Loulwah Kutbi, “Fi Adab Al Sadaqa: e(xilic)ncounters”, 
reading group

26 July 2024, 19:30


BERLIN, S&T RESIDENCY, ARCHIVE



“Fi Adab Al Sadaqa: reading e(xilic)ncounters” proposes the co-creation of a reading circle centered on letter exchanges between Arab artists. Inspired by Homi K. Bhabha’s concept of the exilic optic, this initiative aims to challenge unified cultural narratives and highlight fragmented, diverse identities in the globalised age. The reading circle acts as a gesture towards intersubjective relations and seeks to address political anxieties and spectral presences that reveal the complexities of cultural identity in exile.

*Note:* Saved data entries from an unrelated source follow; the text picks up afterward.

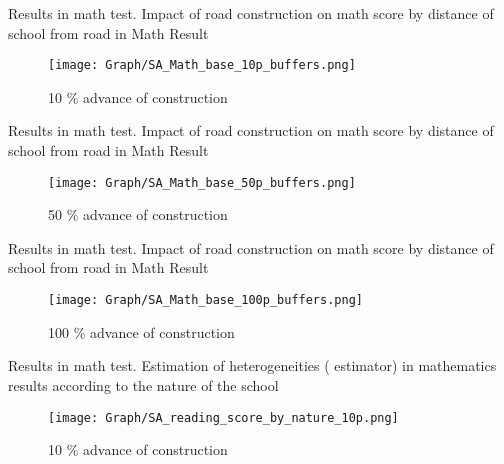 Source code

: \documentclass[9pt]{beamer}
\begin{document}
\begin{frame}{ Results in math test.  \hyperlink{result_math}{} }\label{10p_math_buf}
\small Impact of road construction on math score by distance of school from road in Math Result
\begin{figure}
  \centering
  \texttt{[image: Graph/SA\_Math\_base\_10p\_buffers.png]} 
  \caption{\small 10 \% advance of construction}
  \label{fig:6.1sub-first}
\end{figure}

\end{frame}
\begin{frame}{ Results in math test.  \hyperlink{result_math}{} }\label{50p_math_buf}
\small Impact of road construction on math score by distance of school from road in Math Result
\begin{figure}
  \centering
  \texttt{[image: Graph/SA\_Math\_base\_50p\_buffers.png]} 
  \caption{\small 50 \% advance of construction}
  \label{fig:6.1sub-first}
\end{figure}

\end{frame}
\begin{frame}{ Results in math test.   \hyperlink{result_math}{} }\label{100p_math_buf}
\small Impact of road construction on math score by distance of school from road in Math Result
\begin{figure}
  \centering
  \texttt{[image: Graph/SA\_Math\_base\_100p\_buffers.png]} 
  \caption{\small 100 \% advance of construction}
 
\end{figure}

\end{frame}






\begin{frame}{ Results in math test.  \hyperlink{result_math}{} }\label{10p_math_nat}
\small Estimation of heterogeneities (\cite{SUN2021175} estimator) in mathematics results according to the nature of the school  
\begin{figure}
  \centering
  \texttt{[image: Graph/SA\_reading\_score\_by\_nature\_10p.png]} 
  \caption{\small 10 \% advance of construction}
  \label{fig:6.1sub-first}
\end{figure}
\end{frame}
\end{document}
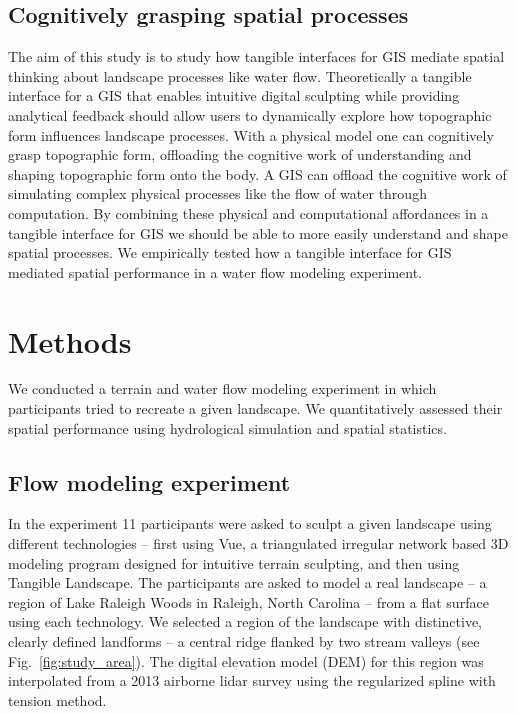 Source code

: \documentclass{isprs}
\begin{document}
\subsection{Cognitively grasping spatial processes}
The aim of this study is to study how tangible interfaces for GIS 
mediate spatial thinking about landscape processes like water flow. 
Theoretically a tangible interface for a GIS that enables intuitive digital sculpting while providing analytical %
feedback should allow users to dynamically explore how topographic form influences landscape processes. 
With a physical model one can 
cognitively grasp topographic form, 
offloading the cognitive work of 
understanding and shaping topographic form onto the body. 
A GIS can offload the cognitive work of simulating complex physical processes
like the flow of water through computation. 
By combining these physical and computational affordances in a tangible interface for GIS we should be able to more easily understand and shape spatial processes. 
We empirically tested how a tangible interface for GIS 
mediated spatial performance in a water flow modeling experiment. 


\section{Methods}\label{sec:methods}
%
We conducted a terrain and water flow modeling experiment 
in which participants tried to recreate a given landscape. 
%
We quantitatively assessed their spatial performance using hydrological simulation and spatial statistics.


\subsection{Flow modeling experiment}
%
In the experiment 11 participants were asked to sculpt a given landscape using different technologies -- 
first using Vue, a triangulated irregular network based 3D modeling program designed for intuitive terrain sculpting, 
and then using Tangible Landscape. 
%
The participants are asked to model a real landscape --
a region of Lake Raleigh Woods 
in Raleigh, North Carolina  -- 
from a flat surface using each technology. 
We selected a region of the landscape with distinctive, 
clearly defined landforms -- a central ridge flanked by two stream valleys 
(see Fig.~\ref{fig:study_area}). 
The digital elevation model (DEM) for this region was interpolated from a 2013 airborne lidar survey using the regularized spline with tension method.
\end{document}
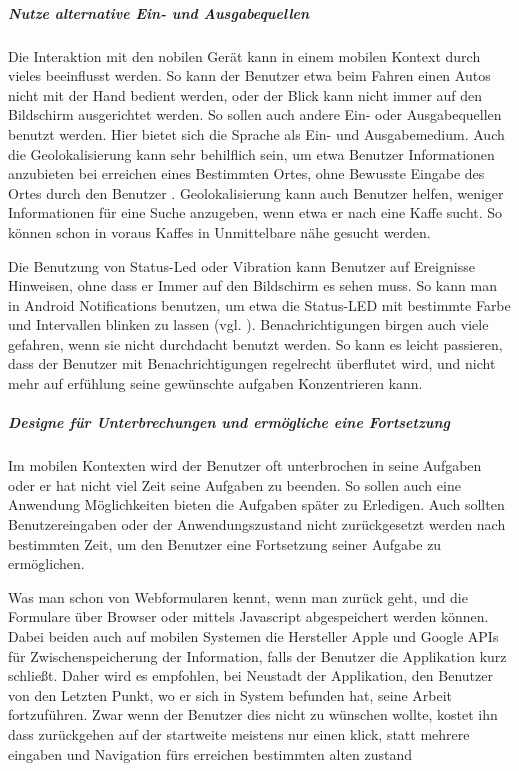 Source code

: \subparagraph{Nutze alternative Ein- und Ausgabequellen}
\label{subp:nutze_alternative_eingabenger_ten}

Die Interaktion mit den nobilen Gerät kann in einem mobilen Kontext durch vieles beeinflusst werden. So kann der Benutzer etwa beim Fahren einen Autos nicht mit der Hand bedient werden, oder der Blick kann nicht immer auf den Bildschirm ausgerichtet werden. So sollen auch andere Ein- oder Ausgabequellen benutzt werden. Hier bietet sich die Sprache als Ein- und Ausgabemedium.
Auch die Geolokalisierung kann sehr behilflich sein, um etwa Benutzer Informationen anzubieten bei erreichen eines Bestimmten Ortes, ohne Bewusste Eingabe des Ortes durch den Benutzer . Geolokalisierung kann auch Benutzer helfen, weniger Informationen für eine Suche anzugeben, wenn etwa er nach eine Kaffe sucht. So können schon in voraus Kaffes in Unmittelbare nähe gesucht werden.

Die Benutzung von Status-Led oder Vibration kann Benutzer auf Ereignisse Hinweisen, ohne dass er Immer auf den Bildschirm es sehen muss. So kann man in Android Notifications benutzen, um etwa die Status-LED mit bestimmte Farbe und Intervallen blinken zu lassen (vgl. \cite{androidNotApi}). Benachrichtigungen birgen auch viele gefahren, wenn sie nicht durchdacht benutzt werden. So kann es leicht passieren, dass der Benutzer mit Benachrichtigungen regelrecht überflutet wird, und nicht mehr auf erfühlung seine gewünschte aufgaben Konzentrieren kann.  

\subparagraph{Designe für Unterbrechungen und ermögliche eine Fortsetzung}
\label{subp:erm_gliche_eine_fortsetzung}

Im mobilen Kontexten wird der Benutzer oft unterbrochen in seine Aufgaben oder er hat nicht viel Zeit seine Aufgaben zu beenden. So sollen auch eine Anwendung Möglichkeiten bieten die Aufgaben später zu Erledigen. Auch sollten Benutzereingaben oder der Anwendungszustand nicht zurückgesetzt werden nach bestimmten Zeit, um den Benutzer eine Fortsetzung seiner Aufgabe zu ermöglichen.

Was man schon von Webformularen kennt, wenn man zurück geht, und die Formulare über Browser oder mittels Javascript abgespeichert werden können. 
Dabei beiden auch auf mobilen Systemen die Hersteller Apple und Google APIs für Zwischenspeicherung der Information, falls der Benutzer die Applikation kurz schließt.  Daher wird es empfohlen, bei Neustadt der Applikation, den Benutzer von den Letzten Punkt, wo er sich in System befunden hat, seine Arbeit fortzuführen. Zwar wenn der Benutzer dies nicht zu wünschen wollte, kostet ihn dass zurückgehen auf der startweite meistens nur einen klick, statt mehrere eingaben und Navigation fürs erreichen bestimmten alten zustand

The first session will explore the history of epistolary literature and the politics of friendship, followed by a co-reading of the letters and a discussion. The focus will be on letters exchanged between Damascus and Berlin, retrospective locations of exile shared by writer Abdulrahman Munif and painter Marwan Kassab-Bachi. By engaging with these letters through the logic of a situated encounter, the reading circle will explore the relational spaces opened by these exchanges and approach reading as an embodied and lived practice.
Free admission. Limited capacity. Register here.
Language: Arabic, English
Duration: 60 min.

Doors open at 19:00. Event starts at 19:30

Loulwah Kutbi is an independent writer and researcher based in Jeddah and London. She has a background in cultural studies, political philosophy and visual anthropology from Birkbeck, University of London and UCL. Her research/writing practice concerns itself with notion of exilic optics, the politics of location, archival interventions and ethnographic forms of witnessing as seen through visual and literary mediations of migration and exile. She has written for Mathqaf and worked on audio and media research projects in exhibition contexts; focusing on non-centralised archiving practices emerging from public testimony and participation as a means to navigate the tensions between memory and history. 

The residency is supported by Art Jameel and Goethe-Institut Saudi Arabia part of a three years collaboration with Slavs and Tatars to support young practitioners from Saudi Arabia.